**MATERIAL FOR THE TASK:**
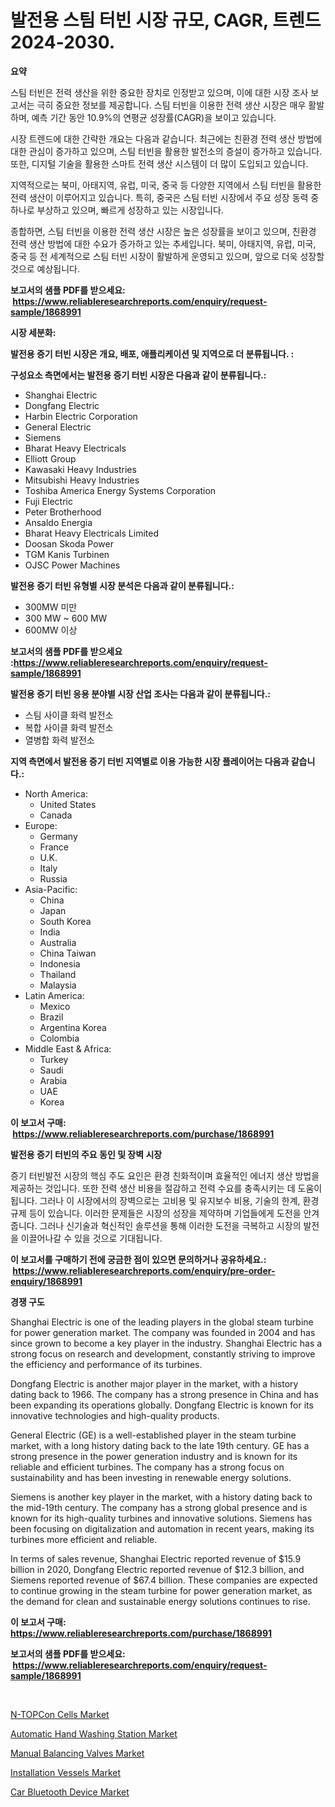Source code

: <p><h1>발전용 스팀 터빈 시장 규모, CAGR, 트렌드 2024-2030.</h1></p><p><strong>요약</strong></p>
<p><p>스팀 터빈은 전력 생산을 위한 중요한 장치로 인정받고 있으며, 이에 대한 시장 조사 보고서는 극히 중요한 정보를 제공합니다. 스팀 터빈을 이용한 전력 생산 시장은 매우 활발하며, 예측 기간 동안 10.9%의 연평균 성장률(CAGR)을 보이고 있습니다.</p><p>시장 트렌드에 대한 간략한 개요는 다음과 같습니다. 최근에는 친환경 전력 생산 방법에 대한 관심이 증가하고 있으며, 스팀 터빈을 활용한 발전소의 증설이 증가하고 있습니다. 또한, 디지털 기술을 활용한 스마트 전력 생산 시스템이 더 많이 도입되고 있습니다.</p><p>지역적으로는 북미, 아태지역, 유럽, 미국, 중국 등 다양한 지역에서 스팀 터빈을 활용한 전력 생산이 이루어지고 있습니다. 특히, 중국은 스팀 터빈 시장에서 주요 성장 동력 중 하나로 부상하고 있으며, 빠르게 성장하고 있는 시장입니다.</p><p>종합하면, 스팀 터빈을 이용한 전력 생산 시장은 높은 성장률을 보이고 있으며, 친환경 전력 생산 방법에 대한 수요가 증가하고 있는 추세입니다. 북미, 아태지역, 유럽, 미국, 중국 등 전 세계적으로 스팀 터빈 시장이 활발하게 운영되고 있으며, 앞으로 더욱 성장할 것으로 예상됩니다.</p></p>
<p><strong>보고서의 샘플 PDF를 받으세요: &nbsp;<a href="https://www.reliableresearchreports.com/enquiry/request-sample/1868991">https://www.reliableresearchreports.com/enquiry/request-sample/1868991</a></strong></p>
<p><strong>시장 세분화:</strong></p>
<p><strong> 발전용 증기 터빈 시장은 개요, 배포, 애플리케이션 및 지역으로 더 분류됩니다. :</strong></p>
<p><strong>구성요소 측면에서는 발전용 증기 터빈 시장은 다음과 같이 분류됩니다.:</strong></p>
<p><ul><li>Shanghai Electric</li><li>Dongfang Electric</li><li>Harbin Electric Corporation</li><li>General Electric</li><li>Siemens</li><li>Bharat Heavy Electricals</li><li>Elliott Group</li><li>Kawasaki Heavy Industries</li><li>Mitsubishi Heavy Industries</li><li>Toshiba America Energy Systems Corporation</li><li>Fuji Electric</li><li>Peter Brotherhood</li><li>Ansaldo Energia</li><li>Bharat Heavy Electricals Limited</li><li>Doosan Skoda Power</li><li>TGM Kanis Turbinen</li><li>OJSC Power Machines</li></ul></p>
<p><strong> 발전용 증기 터빈 유형별 시장 분석은 다음과 같이 분류됩니다.:</strong></p>
<p><ul><li>300MW 미만</li><li>300 MW ~ 600 MW</li><li>600MW 이상</li></ul></p>
<p><strong>보고서의 샘플 PDF를 받으세요 :<a href="https://www.reliableresearchreports.com/enquiry/request-sample/1868991">https://www.reliableresearchreports.com/enquiry/request-sample/1868991</a></strong></p>
<p><strong> 발전용 증기 터빈 응용 분야별 시장 산업 조사는 다음과 같이 분류됩니다.:</strong></p>
<p><ul><li>스팀 사이클 화력 발전소</li><li>복합 사이클 화력 발전소</li><li>열병합 화력 발전소</li></ul></p>
<p><strong>지역 측면에서 발전용 증기 터빈 지역별로 이용 가능한 시장 플레이어는 다음과 같습니다.:</strong></p>
<p><ul>
    <li>
        North America:
        <ul>
            <li>United States</li>
            <li>Canada</li>
        </ul>
    </li>
    <li>
        Europe:
        <ul>
            <li>Germany</li>
            <li>France</li>
            <li>U.K.</li>
            <li>Italy</li>
            <li>Russia</li>
        </ul>
    </li>
    <li>
        Asia-Pacific:
        <ul>
            <li>China</li>
            <li>Japan</li>
            <li>South Korea</li>
            <li>India</li>
            <li>Australia</li>
            <li>China Taiwan</li>
            <li>Indonesia</li>
            <li>Thailand</li>
            <li>Malaysia</li>
        </ul>
    </li>
    <li>
        Latin America:
        <ul>
            <li>Mexico</li>
            <li>Brazil</li>
            <li>Argentina Korea</li>
            <li>Colombia</li>
        </ul>
    </li>
    <li>
        Middle East & Africa:
        <ul>
            <li>Turkey</li>
            <li>Saudi</li>
            <li>Arabia</li>
            <li>UAE</li>
            <li>Korea</li>
        </ul>
    </li>
    </ul></p>
<p><strong>이 보고서 구매: &nbsp;<a href="https://www.reliableresearchreports.com/purchase/1868991">https://www.reliableresearchreports.com/purchase/1868991</a></strong></p>
<p><strong>발전용 증기 터빈의 주요 동인 및 장벽 시장</strong></p>
<p><p>증기 터빈발전 시장의 핵심 주도 요인은 환경 친화적이며 효율적인 에너지 생산 방법을 제공하는 것입니다. 또한 전력 생산 비용을 절감하고 전력 수요를 충족시키는 데 도움이 됩니다. 그러나 이 시장에서의 장벽으로는 고비용 및 유지보수 비용, 기술의 한계, 환경규제 등이 있습니다. 이러한 문제들은 시장의 성장을 제약하며 기업들에게 도전을 안겨줍니다. 그러나 신기술과 혁신적인 솔루션을 통해 이러한 도전을 극복하고 시장의 발전을 이끌어나갈 수 있을 것으로 기대됩니다.</p></p>
<p><strong>이 보고서를 구매하기 전에 궁금한 점이 있으면 문의하거나 공유하세요.: &nbsp;<a href="https://www.reliableresearchreports.com/enquiry/pre-order-enquiry/1868991">https://www.reliableresearchreports.com/enquiry/pre-order-enquiry/1868991</a></strong></p>
<p><strong>경쟁 구도</strong></p>
<p><p>Shanghai Electric is one of the leading players in the global steam turbine for power generation market. The company was founded in 2004 and has since grown to become a key player in the industry. Shanghai Electric has a strong focus on research and development, constantly striving to improve the efficiency and performance of its turbines.</p><p>Dongfang Electric is another major player in the market, with a history dating back to 1966. The company has a strong presence in China and has been expanding its operations globally. Dongfang Electric is known for its innovative technologies and high-quality products.</p><p>General Electric (GE) is a well-established player in the steam turbine market, with a long history dating back to the late 19th century. GE has a strong presence in the power generation industry and is known for its reliable and efficient turbines. The company has a strong focus on sustainability and has been investing in renewable energy solutions.</p><p>Siemens is another key player in the market, with a history dating back to the mid-19th century. The company has a strong global presence and is known for its high-quality turbines and innovative solutions. Siemens has been focusing on digitalization and automation in recent years, making its turbines more efficient and reliable.</p><p>In terms of sales revenue, Shanghai Electric reported revenue of $15.9 billion in 2020, Dongfang Electric reported revenue of $12.3 billion, and Siemens reported revenue of $67.4 billion. These companies are expected to continue growing in the steam turbine for power generation market, as the demand for clean and sustainable energy solutions continues to rise.</p></p>
<p><strong>이 보고서 구매: &nbsp; <a href="https://www.reliableresearchreports.com/purchase/1868991">https://www.reliableresearchreports.com/purchase/1868991</a></strong></p>
<p><strong>보고서의 샘플 PDF를 받으세요: &nbsp;<a href="https://www.reliableresearchreports.com/enquiry/request-sample/1868991">https://www.reliableresearchreports.com/enquiry/request-sample/1868991</a></strong><strong></strong></p>
<p>&nbsp;</p>
<p><p><a href="https://issuu.com/reportprime-2/docs/n-topcon-cells-market-size-2030.pptx">N-TOPCon Cells Market</a></p><p><a href="https://github.com/irfadac/Market-Research-Report-List-2/blob/main/automatic-hand-washing-station-market.md">Automatic Hand Washing Station Market</a></p><p><a href="https://view.publitas.com/reportprime-1/manual-balancing-valves-market-size-and-examines-its-market-scope-with-a-primary-focus-on-growth-opportunities-and-forecasted-trends-spanning-from-2024-to-2031/">Manual Balancing Valves Market</a></p><p><a href="https://view.publitas.com/reportprime-1/installation-vessels-market-size-and-examines-its-market-scope-with-a-primary-focus-on-growth-opportunities-and-forecasted-trends-spanning-from-2024-to-2031/">Installation Vessels Market</a></p><p><a href="https://github.com/ashepherd82/Market-Research-Report-List-3/blob/main/car-bluetooth-device-market.md">Car Bluetooth Device Market</a></p></p>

**WHAT IS EXPECTED:** Find "<p><strong>이 보고서를 구매하기" in the entries above and copy that whole line exactly, then each line after it through the line that contains "<p><strong>경쟁 구도</strong></p>".

**EXERCISE ANSWER:**
<p><strong>이 보고서를 구매하기 전에 궁금한 점이 있으면 문의하거나 공유하세요.: &nbsp;<a href="https://www.reliableresearchreports.com/enquiry/pre-order-enquiry/1868991">https://www.reliableresearchreports.com/enquiry/pre-order-enquiry/1868991</a></strong></p>
<p><strong>경쟁 구도</strong></p>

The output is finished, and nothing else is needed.